News Release

NYU researchers find electricity in biological clock

Peer-Reviewed Publication

New York University

Biologists from New York University have uncovered new ways our biological clock's neurons use electrical activity to help keep behavioral rhythms in order. The findings, which appear in the journal Current Biology, also point to fresh directions for exploring sleep disorders and related afflictions.

"This process helps explain how our biological clocks keep such amazingly good time," said Justin Blau, an associate professor of biology at NYU and one of the study's authors.

Blau added that the findings may offer new pathways for exploring treatments to sleep disorders because the research highlights the parts of our biological clock that "may be particularly responsive to treatment or changes at different times of the day."

The study's other co-authors were: Dogukan Mizrak and Marc Ruben, doctoral students in NYU's Department of Biology; Gabrielle Myers, an undergraduate in the Biology Department; Kahn Rhrissorrakrai, a post-doctoral researcher; and Kristin Gunsalus, an associate professor at NYU's Center for Genomics and Systems Biology and NYU Abu Dhabi.

In a previous study, Blau and his colleagues found that rhythms in expression of a potassium channel (Ir) helps link the biological clock to the activity of pacemaker neurons. But Ir does not function as a simple output of the clock—it also feeds back to regulate the core clock. In the Current Biology research, the scientists sought to understand the nature of this feedback.

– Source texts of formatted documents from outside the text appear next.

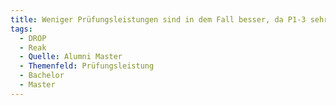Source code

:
 ```yaml
---
title: Weniger Prüfungsleistungen sind in dem Fall besser, da P1-3 sehr viel Zeit in Anspruch nehmen, aber auch besser aufs Berufsleben vorbereiten
tags:
  - DROP
  - Reak
  - Quelle: Alumni Master
  - Themenfeld: Prüfungsleistung
  - Bachelor
  - Master
---
```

In exploring this mechanism, the researchers examined the biological, or circadian, clocks of Drosophila fruit flies, which are commonly used for research in this area. Earlier studies of "clock genes" in fruit flies allowed the identification of similarly functioning genes in humans.

By manipulating the neuronal activity of pacemaker neurons, the researchers showed that changes in the electrical activity of clock neurons produce major changes in the expression of circadian genes. With increased electrical activity in the evening, when clock neurons are normally fairly inactive, the researchers found that clock neurons have a circadian gene-expression profile more typically found in morning hours. In contrast, by diminishing electrical activity in the morning, gene expression was shifted to look more like it does in the evening. In other words, the electrical state of a clock neuron can dramatically affect circadian gene expression in clock neurons.

"What was striking about these results was the coordination between the firing of neurons and gene expression," observed Blau. "This is one of the remarkable processes that helps keep clock neurons stay synchronized and run so accurately."

To find the mechanism, Blau's lab brought in the computational expertise of Gunsalus' lab at NYU to identify regulatory DNA motifs in genes that respond to neuronal activity in clock neurons. One of these motifs binds the well-known set of factors that regulate gene expression in neurons involved in learning and memory.

"These data really make us focus on 'the clock' as a neuronal system rather than a set of genes," noted Blau.